Spiegare bambino assenza paterna

Clara

Salve, vorrei sapere come spiegare a mio figlio dov'é suo padre e perché non c e.
Il padre é stato con il bambino dalla nascita fino a quando ha avuto 2 anni, dopo di che ha avuto una forte depressione, 2 ricerche di suicidio non riuscite e dei problemi di tossico dipendenza.
Data la gravità della situazione e l'età del bambino è stato allontanando affinché iniziasse un percorso di recupero che nell'attualità non ha dato i suoi frutti.
È passato ad essere totalmente assente, fisica, emotiva ed economicamente.
Ora mio figlio ha quasi 4 anni, a volte mi dice, mio padre non c'è perché si sta curando. Tempo fa decisi questa versione perché mi sembra un modo light di spiegare una malattia.
Il punto é che, dice, dove sta? Al che io semplicemente rispondo dicendo il nome del paese in cui vive. Ma oggi ho scoperto che lui crede che papà si sta curando e quando starà meglio tornerà. Cosa che probabilmente non accadrà, dato che suo padre deve presentare delle analisi che non presenta, per riattivare il rapporto col figlio, dettato da un giudice.
Quindi in una prospettiva a futuro, la realtà è che suo padre non ha le capacità psicologiche e vitali per poterlo educare o stare al suo fianco, per tanto è stato deciso che lui non ci sia. Non so come tradurre tutto questo in concetti semplici.
Oggi mi ha chiesto, e da cosa si sta curando? gli ho detto che si è fatto male alla testa. Come? Ho improvvisato, gli ho detto che ha preso un veleno. Metafora della droga.
Ma credo di essere entrata un concetto complesso e non so come sbrogliare la situazione.
In ogni caso cerco di essere neutrale tranquilla e sincera con lui. Ma non voglio che viva aspettando che suo padre ritorni..
E vorrei creare un relato semplice, da poter rendere più completo con l età. Ma la situazione è complessa ed incerta, perche nulla toglie che tra 2 anni il padre smetta di drogarsi e di vivere nelle condizioni catastrofiche nelle quali sta.
Grazie per l ascolto e l aiuto.

2 risposte degli esperti per questa domanda

Gentile Clara,

del mondo suo interno e di suo figlio non sappiamo nulla né il contesto online lo permette.

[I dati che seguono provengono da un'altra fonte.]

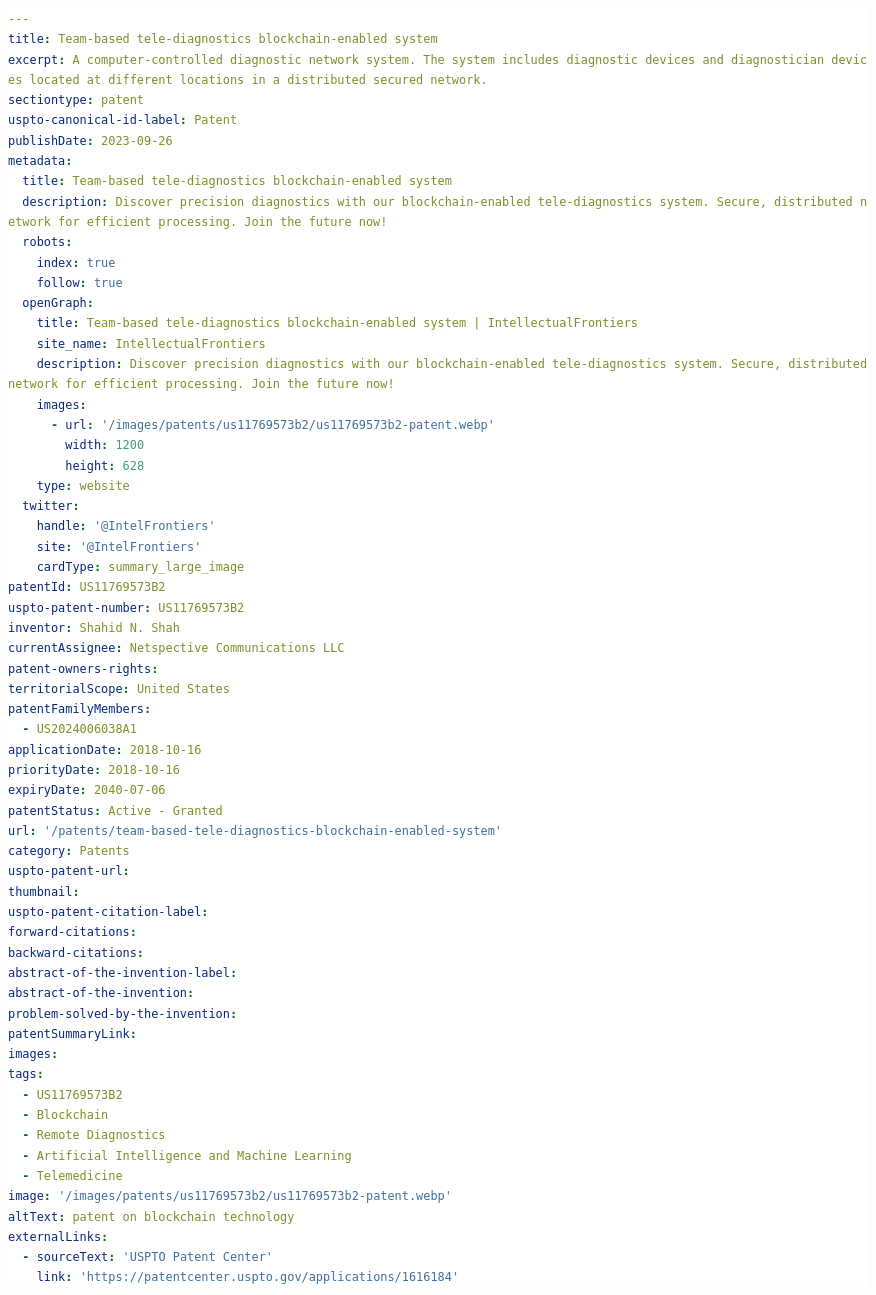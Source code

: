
 ```yaml
---
title: Team-based tele-diagnostics blockchain-enabled system
excerpt: A computer-controlled diagnostic network system. The system includes diagnostic devices and diagnostician devices located at different locations in a distributed secured network.
sectiontype: patent
uspto-canonical-id-label: Patent
publishDate: 2023-09-26
metadata:
  title: Team-based tele-diagnostics blockchain-enabled system
  description: Discover precision diagnostics with our blockchain-enabled tele-diagnostics system. Secure, distributed network for efficient processing. Join the future now!
  robots:
    index: true
    follow: true
  openGraph:
    title: Team-based tele-diagnostics blockchain-enabled system | IntellectualFrontiers
    site_name: IntellectualFrontiers
    description: Discover precision diagnostics with our blockchain-enabled tele-diagnostics system. Secure, distributed network for efficient processing. Join the future now!
    images:
      - url: '/images/patents/us11769573b2/us11769573b2-patent.webp'
        width: 1200
        height: 628
    type: website
  twitter:
    handle: '@IntelFrontiers'
    site: '@IntelFrontiers'
    cardType: summary_large_image
patentId: US11769573B2
uspto-patent-number: US11769573B2
inventor: Shahid N. Shah
currentAssignee: Netspective Communications LLC
patent-owners-rights:
territorialScope: United States
patentFamilyMembers:
  - US2024006038A1
applicationDate: 2018-10-16
priorityDate: 2018-10-16
expiryDate: 2040-07-06
patentStatus: Active - Granted
url: '/patents/team-based-tele-diagnostics-blockchain-enabled-system'
category: Patents
uspto-patent-url:
thumbnail:
uspto-patent-citation-label:
forward-citations:
backward-citations:
abstract-of-the-invention-label:
abstract-of-the-invention:
problem-solved-by-the-invention:
patentSummaryLink:
images:
tags:
  - US11769573B2
  - Blockchain
  - Remote Diagnostics
  - Artificial Intelligence and Machine Learning
  - Telemedicine
image: '/images/patents/us11769573b2/us11769573b2-patent.webp'
altText: patent on blockchain technology
externalLinks:
  - sourceText: 'USPTO Patent Center'
    link: 'https://patentcenter.uspto.gov/applications/1616184'
```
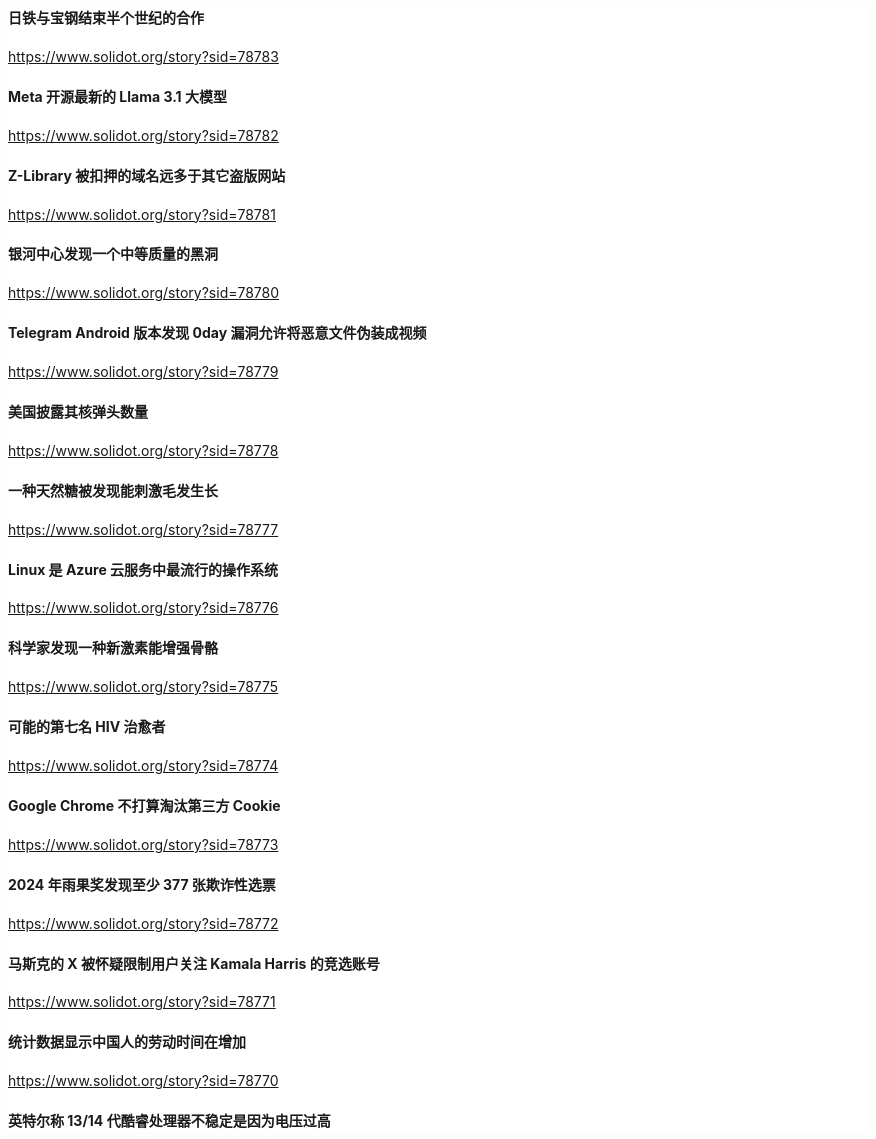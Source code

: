 #### 日铁与宝钢结束半个世纪的合作

<span style="color: blue!80!green"><https://www.solidot.org/story?sid=78783></span>

#### Meta 开源最新的 Llama 3.1 大模型

<span style="color: blue!80!green"><https://www.solidot.org/story?sid=78782></span>

#### Z-Library 被扣押的域名远多于其它盗版网站

<span style="color: blue!80!green"><https://www.solidot.org/story?sid=78781></span>

#### 银河中心发现一个中等质量的黑洞

<span style="color: blue!80!green"><https://www.solidot.org/story?sid=78780></span>

#### Telegram Android 版本发现 0day 漏洞允许将恶意文件伪装成视频

<span style="color: blue!80!green"><https://www.solidot.org/story?sid=78779></span>

#### 美国披露其核弹头数量

<span style="color: blue!80!green"><https://www.solidot.org/story?sid=78778></span>

#### 一种天然糖被发现能刺激毛发生长

<span style="color: blue!80!green"><https://www.solidot.org/story?sid=78777></span>

#### Linux 是 Azure 云服务中最流行的操作系统

<span style="color: blue!80!green"><https://www.solidot.org/story?sid=78776></span>

#### 科学家发现一种新激素能增强骨骼

<span style="color: blue!80!green"><https://www.solidot.org/story?sid=78775></span>

#### 可能的第七名 HIV 治愈者

<span style="color: blue!80!green"><https://www.solidot.org/story?sid=78774></span>

#### Google Chrome 不打算淘汰第三方 Cookie

<span style="color: blue!80!green"><https://www.solidot.org/story?sid=78773></span>

#### 2024 年雨果奖发现至少 377 张欺诈性选票

<span style="color: blue!80!green"><https://www.solidot.org/story?sid=78772></span>

#### 马斯克的 X 被怀疑限制用户关注 Kamala Harris 的竞选账号

<span style="color: blue!80!green"><https://www.solidot.org/story?sid=78771></span>

#### 统计数据显示中国人的劳动时间在增加

<span style="color: blue!80!green"><https://www.solidot.org/story?sid=78770></span>

#### 英特尔称 13/14 代酷睿处理器不稳定是因为电压过高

Qui può trovare, nelle mie parole, solo un orientamento,  data la delicatezza di una situazione che vede il coinvolgimento stretto di due persone, cioè di Lei, di cui non è possibile conoscere in questo contesto il suo vissuto di madre e donna rispetto all’assenza di questo uomo, e del suo bambino, di cui in egual modo ignoriamo il vissuto rispetto all’assenza del padre.

Posso immaginare che per Lei debba essere  gravoso crescere da sola un figlio sotto tanti piani, cercando di rispondere ai bisogni affettivi di un figlio che cresce e che è portato a porle domande sul padre,  così come è altrettanto immaginabile che Lei stessa possa aver bisogno di elaborare il peso dell’assenza di questa figura in un compito esistenziale così importante.

Quello che mi sento di suggerirle è di non restare da sola a gestire i suoi bisogni personali di donna e madre, facendosi aiutare dal confronto diretto con professionisti, come ad esempio da quelli del servizio pubblico della sua zona (ad es. consultori familiari) dove può cercare lo spazio per elaborare i suoi bisogni, e trovare le modalità di comunicazione più adeguate per raccontare al bambino quanto è realmente accaduto.

Cordiali saluti

Maria Greco

Salve Clara, capisco il disagio che provate sia lei che il suo bambino. Meglio essere sinceri perchè i bambini captano che il genitore sta dicendo qualcosa di poco aderente alla realtà e potrebbero finire per crearsi delle storie e costruzioni inverosimili. Credo che un consulto con un terapeuta possa aiutarvi a trovare soluzioni utili per raccontare al bambino ciò che sta realmente succedendo.